To provide audiences with the ultimate way to enjoy The Divergent Series: Insurgent’s mind-blowing visuals and sound, Lionsgate is also releasing the film in IMAX® 3D and RealD™ 3D. “The film will be released in RealD™ 3D but it has also been digitally re-mastered using IMAX®’s unique, proprietary technology,” said Feig. “The crystal-clear images, coupled with the large-screen format, customized theater geometry and powerful digital audio will make audiences feel as if they are right in the middle of the incredible futuristic world the filmmakers have created.”
The best-selling novel, Insurgent, was written by author Veronica Roth, whose first novel, Divergent, topped The New York Times Best Seller list after it was published in 2011. Divergent made NPR and Barnes & Noble’s “Best Books of 2011” list and was voted “Favorite Book of the Year” by Goodreads members. Roth wrote the book while an undergraduate at Northwestern University. She soon followed up with Insurgent, which also hit No. 1 on The New York Times Best Sellers list. In 2013 she released Allegiant, the final book in the series, which sold 455,000 copies on its first day to break a company record for HarperCollins. Pre-orders for Allegiant exceeded those of any book in the history of HarperCollins.
As they adapt Veronica Roth’s best-selling book series, the filmmakers are ever aware of the immense responsibility that comes with bringing a beloved author’s work to the screen. “The Divergent series has sold well over 30 million copies,” notes Wick. “Whenever we got a little lost about what liberties to take in streamlining the story, we always remembered that Veronica was the oracle. Whatever good idea any of us thought we were having, we also remembered people bought Veronica’s books, not ours.”

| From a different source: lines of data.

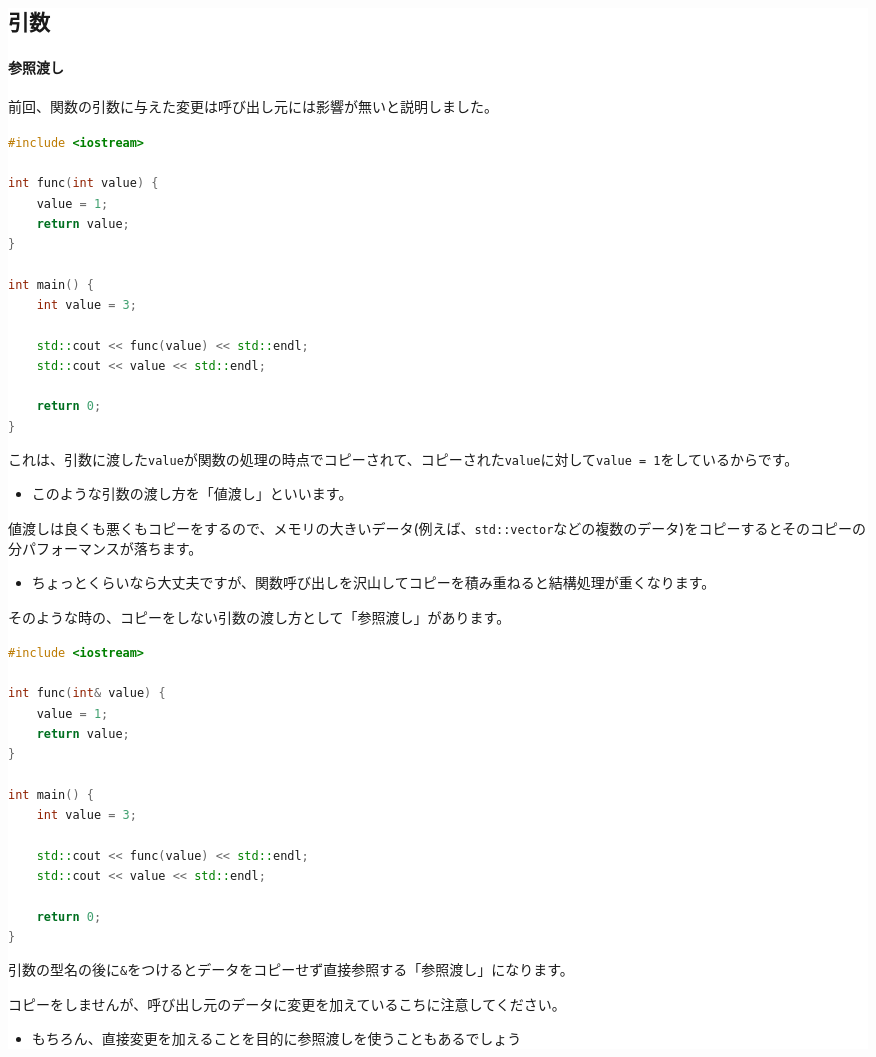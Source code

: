 ## 引数

#### 参照渡し

前回、関数の引数に与えた変更は呼び出し元には影響が無いと説明しました。

```cpp
#include <iostream>

int func(int value) {
    value = 1;
    return value;
}

int main() {
    int value = 3;
    
    std::cout << func(value) << std::endl;
    std::cout << value << std::endl;

    return 0;
}
```

これは、引数に渡した`value`が関数の処理の時点でコピーされて、コピーされた`value`に対して`value = 1`をしているからです。
- このような引数の渡し方を「値渡し」といいます。

値渡しは良くも悪くもコピーをするので、メモリの大きいデータ(例えば、`std::vector`などの複数のデータ)をコピーするとそのコピーの分パフォーマンスが落ちます。
- ちょっとくらいなら大丈夫ですが、関数呼び出しを沢山してコピーを積み重ねると結構処理が重くなります。

そのような時の、コピーをしない引数の渡し方として「参照渡し」があります。

```cpp
#include <iostream>

int func(int& value) {
    value = 1;
    return value;
}

int main() {
    int value = 3;
    
    std::cout << func(value) << std::endl;
    std::cout << value << std::endl;

    return 0;
}
```

引数の型名の後に`&`をつけるとデータをコピーせず直接参照する「参照渡し」になります。

コピーをしませんが、呼び出し元のデータに変更を加えているこちに注意してください。
- もちろん、直接変更を加えることを目的に参照渡しを使うこともあるでしょう
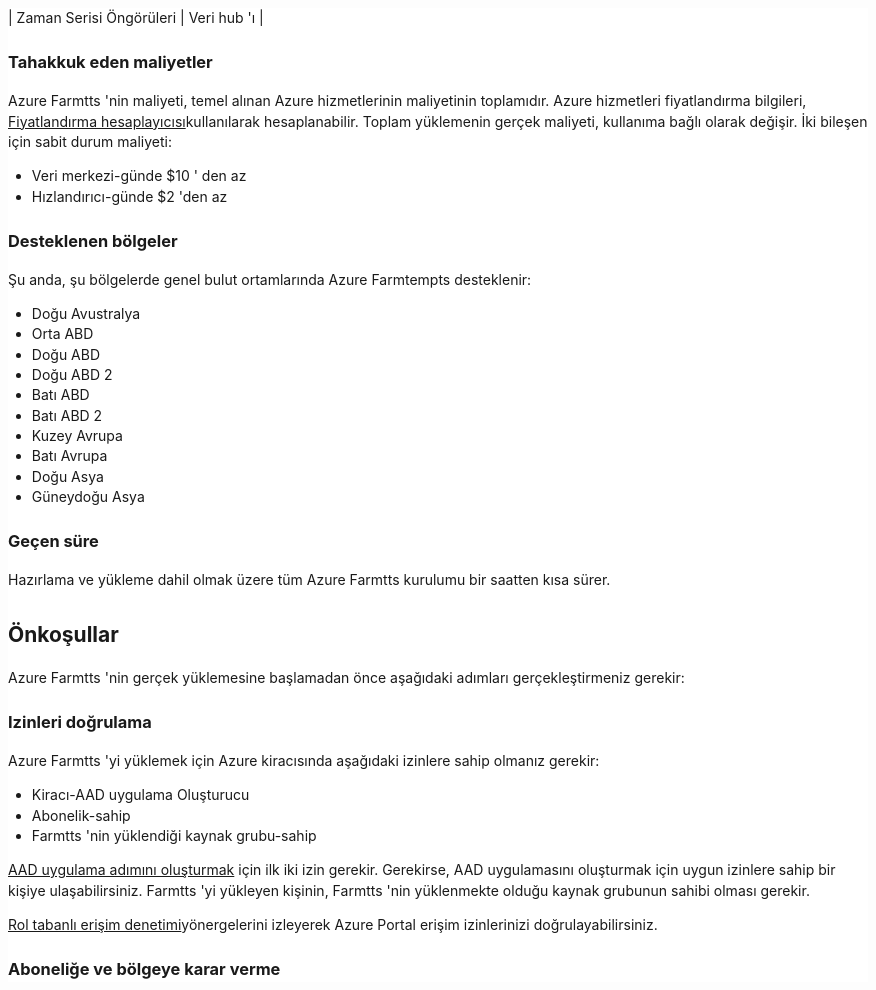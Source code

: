 | Zaman Serisi Öngörüleri     |    Veri hub 'ı    |

### <a name="costs-incurred"></a>Tahakkuk eden maliyetler

Azure Farmtts 'nin maliyeti, temel alınan Azure hizmetlerinin maliyetinin toplamıdır. Azure hizmetleri fiyatlandırma bilgileri, [Fiyatlandırma hesaplayıcısı](https://azure.microsoft.com/pricing/calculator)kullanılarak hesaplanabilir. Toplam yüklemenin gerçek maliyeti, kullanıma bağlı olarak değişir. İki bileşen için sabit durum maliyeti:

- Veri merkezi-günde $10 ' den az
- Hızlandırıcı-günde $2 'den az

### <a name="regions-supported"></a>Desteklenen bölgeler

Şu anda, şu bölgelerde genel bulut ortamlarında Azure Farmtempts desteklenir:

- Doğu Avustralya
- Orta ABD
- Doğu ABD
- Doğu ABD 2
- Batı ABD
- Batı ABD 2
- Kuzey Avrupa
- Batı Avrupa
- Doğu Asya
- Güneydoğu Asya

### <a name="time-taken"></a>Geçen süre

Hazırlama ve yükleme dahil olmak üzere tüm Azure Farmtts kurulumu bir saatten kısa sürer.

## <a name="prerequisites"></a>Önkoşullar

Azure Farmtts 'nin gerçek yüklemesine başlamadan önce aşağıdaki adımları gerçekleştirmeniz gerekir:

### <a name="verify-permissions"></a>Izinleri doğrulama

Azure Farmtts 'yi yüklemek için Azure kiracısında aşağıdaki izinlere sahip olmanız gerekir:

- Kiracı-AAD uygulama Oluşturucu
- Abonelik-sahip
- Farmtts 'nin yüklendiği kaynak grubu-sahip

[AAD uygulama adımını oluşturmak](#create-an-aad-application) için ilk iki izin gerekir. Gerekirse, AAD uygulamasını oluşturmak için uygun izinlere sahip bir kişiye ulaşabilirsiniz. Farmtts 'yi yükleyen kişinin, Farmtts 'nin yüklenmekte olduğu kaynak grubunun sahibi olması gerekir.

[Rol tabanlı erişim denetimi](https://docs.microsoft.com/azure/role-based-access-control/check-access)yönergelerini izleyerek Azure Portal erişim izinlerinizi doğrulayabilirsiniz.

### <a name="decide-subscription-and-region"></a>Aboneliğe ve bölgeye karar verme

According to Fisher, having Roth available to discuss production and plot issues with was priceless. “We’re very lucky to have a living author to consult with,” she says. “On our last movie (The Great Gatsby) F.Scott Fitzgerald wasn’t really available. Veronica was very much a part of this process as a resource and sounding board.”
Roth says she appreciates the care the producers put into adapting her work. “Doug and Lucy have a lot of respect for the story and that’s a huge asset,” says the author. “They understand what works and can pinpoint what will be difficult to translate.”
Although the filmmakers made every effort to stay true to the themes and characters of the books, Roth understood that some changes needed to be made to present the 544-page novel in a two-hour movie. “In the book, there’s more freedom to do a weird structure and explain things slowly. But on screen, it has to be fast and concise and clear. I’m always really open-minded to change as long as it creates a better and stronger story. One thing that was very important to me was to ensure that the dynamic between Tris and Four remained the same, and that she is still the primary mover of the plot. And in Insurgent, it is still Tris’ story.”